Putusan arbitrase yang dimintakan pelaksanaannya di Indonesia adalah Putusan Provisi Arbitrase Internasional SIAC Nomor: 062 Tahun 2008 (ARB 062/08/JL). Putusan ini dikeluarkan oleh lembaga arbitrase SIAC yang berkedudukan di Singapura.

Ketika para pihak memilih SIAC sebagai forum penyelesaian sengketa berdasar Pasal 17.4 SSA, maka ada beberapa hukum yang berlaku, yaitu:
  1. Hukum Singapura sebagai lex arbitri
    Singapura memiliki dua undang-undang arbitrase, satu yang berlaku untuk arbitrase domestik dan satu lagi untuk arbitrase internasional. Bagi arbitrase nasional Singapura berlaku Arbitration Act , dan bagi arbitrase internasional berlaku International Arbitration Act (untuk selanjutnya disebut IAA).
  2. SIAC Rules tahun 2007  sebagai procedural law
    Berdasarkan Pasal 17.4 SSA, para pihak  memilih  SIAC  sebagai institusi arbitrase serta menyatakan bahwa SIAC Rules akan berlaku dalam proses arbitrase. Sesuai dengan asas pacta  sunt  servanda, maka  majelis arbitrase dalam menjalankan proses arbitrase tunduk pada SIAC Rules tahun 2007.
  3. Hukum Singapura sebagai substantive law
  4. Pasal 18.5 SSA berbunyi, “This Agreement shall be governed by and construed in accordance  with  the  laws  of  the  Republic  of  Singapore.”
  5. (Terjemahan   bebas   :   “Perjanjian   ini   dijalankan   berdasarkan  Hukum Singapura”). Sesuai dengan asas pacta sunt servanda, maka majelis arbitrase ketika memeriksa sengketa antara para pihak yang timbul berdasarkan SSA, memperlakukan hukum Singapura.
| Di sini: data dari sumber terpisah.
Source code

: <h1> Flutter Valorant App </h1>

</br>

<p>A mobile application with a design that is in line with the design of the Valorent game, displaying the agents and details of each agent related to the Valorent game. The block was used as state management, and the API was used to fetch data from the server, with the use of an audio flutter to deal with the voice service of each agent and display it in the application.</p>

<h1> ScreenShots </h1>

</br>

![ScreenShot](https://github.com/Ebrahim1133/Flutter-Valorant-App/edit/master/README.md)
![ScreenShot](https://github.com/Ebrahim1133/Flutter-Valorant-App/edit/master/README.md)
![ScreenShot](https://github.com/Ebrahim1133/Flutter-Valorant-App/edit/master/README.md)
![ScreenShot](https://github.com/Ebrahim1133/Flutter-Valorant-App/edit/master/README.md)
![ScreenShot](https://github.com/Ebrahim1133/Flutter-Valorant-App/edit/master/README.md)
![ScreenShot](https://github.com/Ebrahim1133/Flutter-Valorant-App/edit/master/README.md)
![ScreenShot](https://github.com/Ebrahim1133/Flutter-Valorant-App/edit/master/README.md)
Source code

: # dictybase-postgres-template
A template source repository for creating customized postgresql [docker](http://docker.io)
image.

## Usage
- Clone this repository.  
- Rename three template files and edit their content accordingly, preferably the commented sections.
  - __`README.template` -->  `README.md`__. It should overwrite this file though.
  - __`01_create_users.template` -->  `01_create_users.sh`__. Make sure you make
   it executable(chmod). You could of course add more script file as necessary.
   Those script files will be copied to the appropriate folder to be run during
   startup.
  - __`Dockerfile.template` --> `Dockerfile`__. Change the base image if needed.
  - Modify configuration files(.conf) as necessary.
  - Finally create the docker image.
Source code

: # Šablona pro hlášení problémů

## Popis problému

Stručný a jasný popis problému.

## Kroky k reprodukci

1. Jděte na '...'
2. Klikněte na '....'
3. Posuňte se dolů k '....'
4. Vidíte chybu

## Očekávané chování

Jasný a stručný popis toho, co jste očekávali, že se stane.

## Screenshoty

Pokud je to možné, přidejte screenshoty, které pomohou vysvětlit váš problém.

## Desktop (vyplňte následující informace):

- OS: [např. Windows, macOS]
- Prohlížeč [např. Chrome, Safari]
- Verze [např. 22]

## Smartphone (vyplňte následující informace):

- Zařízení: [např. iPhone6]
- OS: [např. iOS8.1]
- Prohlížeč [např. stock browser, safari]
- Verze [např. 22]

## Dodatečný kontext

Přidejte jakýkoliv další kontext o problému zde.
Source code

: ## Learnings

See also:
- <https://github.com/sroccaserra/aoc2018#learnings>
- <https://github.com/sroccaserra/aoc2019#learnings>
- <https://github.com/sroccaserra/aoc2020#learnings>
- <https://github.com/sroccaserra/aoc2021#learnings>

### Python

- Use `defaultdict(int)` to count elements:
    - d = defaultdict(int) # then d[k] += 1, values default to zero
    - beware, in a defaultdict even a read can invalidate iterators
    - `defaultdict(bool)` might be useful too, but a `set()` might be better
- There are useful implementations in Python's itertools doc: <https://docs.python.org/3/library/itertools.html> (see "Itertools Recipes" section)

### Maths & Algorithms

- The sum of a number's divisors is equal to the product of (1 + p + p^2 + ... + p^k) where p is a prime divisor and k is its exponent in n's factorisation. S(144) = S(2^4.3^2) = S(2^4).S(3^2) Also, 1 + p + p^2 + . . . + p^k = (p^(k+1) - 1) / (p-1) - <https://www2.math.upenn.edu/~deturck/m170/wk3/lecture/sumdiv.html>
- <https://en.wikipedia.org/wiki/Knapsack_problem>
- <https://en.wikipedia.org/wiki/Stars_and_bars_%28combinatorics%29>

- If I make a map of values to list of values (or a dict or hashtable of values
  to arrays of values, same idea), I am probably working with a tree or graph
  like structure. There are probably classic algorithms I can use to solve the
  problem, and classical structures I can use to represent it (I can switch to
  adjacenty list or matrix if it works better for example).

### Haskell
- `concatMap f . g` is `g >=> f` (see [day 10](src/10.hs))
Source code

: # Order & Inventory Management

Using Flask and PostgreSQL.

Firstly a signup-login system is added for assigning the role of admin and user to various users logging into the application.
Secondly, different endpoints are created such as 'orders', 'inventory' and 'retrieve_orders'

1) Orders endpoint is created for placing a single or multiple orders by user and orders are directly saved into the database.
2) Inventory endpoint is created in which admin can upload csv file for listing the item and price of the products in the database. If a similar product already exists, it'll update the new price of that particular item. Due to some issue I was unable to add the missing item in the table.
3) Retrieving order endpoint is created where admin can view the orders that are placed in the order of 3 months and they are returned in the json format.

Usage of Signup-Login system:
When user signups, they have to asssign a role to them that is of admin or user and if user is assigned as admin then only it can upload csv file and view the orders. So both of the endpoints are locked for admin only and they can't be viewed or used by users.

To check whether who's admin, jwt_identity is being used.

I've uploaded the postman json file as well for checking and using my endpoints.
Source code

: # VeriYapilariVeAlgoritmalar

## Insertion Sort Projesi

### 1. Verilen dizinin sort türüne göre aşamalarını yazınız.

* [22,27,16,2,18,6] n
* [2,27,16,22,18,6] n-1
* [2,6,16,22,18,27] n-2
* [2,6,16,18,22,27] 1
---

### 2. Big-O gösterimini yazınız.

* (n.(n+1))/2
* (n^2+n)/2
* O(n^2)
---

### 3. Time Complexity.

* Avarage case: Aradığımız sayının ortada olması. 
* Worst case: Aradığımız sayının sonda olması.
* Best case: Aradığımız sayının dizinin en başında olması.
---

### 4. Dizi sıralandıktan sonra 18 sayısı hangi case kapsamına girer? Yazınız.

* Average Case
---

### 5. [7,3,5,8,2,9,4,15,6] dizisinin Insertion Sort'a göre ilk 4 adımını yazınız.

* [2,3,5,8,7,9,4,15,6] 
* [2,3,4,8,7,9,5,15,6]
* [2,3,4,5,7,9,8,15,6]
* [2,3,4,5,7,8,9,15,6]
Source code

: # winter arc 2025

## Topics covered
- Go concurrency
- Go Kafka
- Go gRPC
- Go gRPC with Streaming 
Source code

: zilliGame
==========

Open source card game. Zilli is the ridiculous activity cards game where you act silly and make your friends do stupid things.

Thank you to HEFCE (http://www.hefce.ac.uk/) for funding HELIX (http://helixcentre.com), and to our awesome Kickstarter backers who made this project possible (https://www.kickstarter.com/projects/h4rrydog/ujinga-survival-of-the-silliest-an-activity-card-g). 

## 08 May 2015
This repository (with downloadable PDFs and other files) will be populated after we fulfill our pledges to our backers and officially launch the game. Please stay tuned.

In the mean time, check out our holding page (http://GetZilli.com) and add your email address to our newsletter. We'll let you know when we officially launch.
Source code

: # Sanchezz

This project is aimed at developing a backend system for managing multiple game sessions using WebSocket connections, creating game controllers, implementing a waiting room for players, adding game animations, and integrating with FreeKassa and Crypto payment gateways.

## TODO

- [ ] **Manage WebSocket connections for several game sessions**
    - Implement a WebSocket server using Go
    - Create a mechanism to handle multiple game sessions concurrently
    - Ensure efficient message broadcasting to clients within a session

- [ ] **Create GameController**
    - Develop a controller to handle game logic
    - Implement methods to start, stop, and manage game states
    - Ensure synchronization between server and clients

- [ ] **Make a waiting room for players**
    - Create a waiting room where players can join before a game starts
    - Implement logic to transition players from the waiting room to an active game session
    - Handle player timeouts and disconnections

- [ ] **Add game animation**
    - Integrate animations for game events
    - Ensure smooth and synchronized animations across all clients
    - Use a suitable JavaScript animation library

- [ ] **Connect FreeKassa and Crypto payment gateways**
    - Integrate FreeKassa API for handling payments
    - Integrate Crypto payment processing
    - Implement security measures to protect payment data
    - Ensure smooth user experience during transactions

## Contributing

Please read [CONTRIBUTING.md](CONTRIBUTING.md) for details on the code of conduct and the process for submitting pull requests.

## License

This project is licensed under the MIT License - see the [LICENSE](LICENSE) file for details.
Putusan Provisi Arbitrase Internasional SIAC yang tunduk pada Hukum Singapura ini kemudian dimintakan pelaksanaannya di Indonesia melalui Konvensi New York 1958 sebagai putusan arbitrase asing. Berdasarkan Pasal 5 ayat (1) dan (2) Konvensi New  York,  forum  yang  memiliki  yurisdiksi  untuk menilai apakah Putusan Provisi Arbitrase Internasional SIAC dapat dilaksanakan di Indonesia, adalah forum Indonesia. Permohonan pelaksanaan putusan arbitrase internasional sebagai titik pertalian primer dapat dilihat ketika  Pihak  Astro mengajukan  permohonan pelaksanaan Putusan Provisi  Arbitrase  Internasional SIAC, yang mengandung anasir asing, yaitu Hukum Singapura, di Indonesia.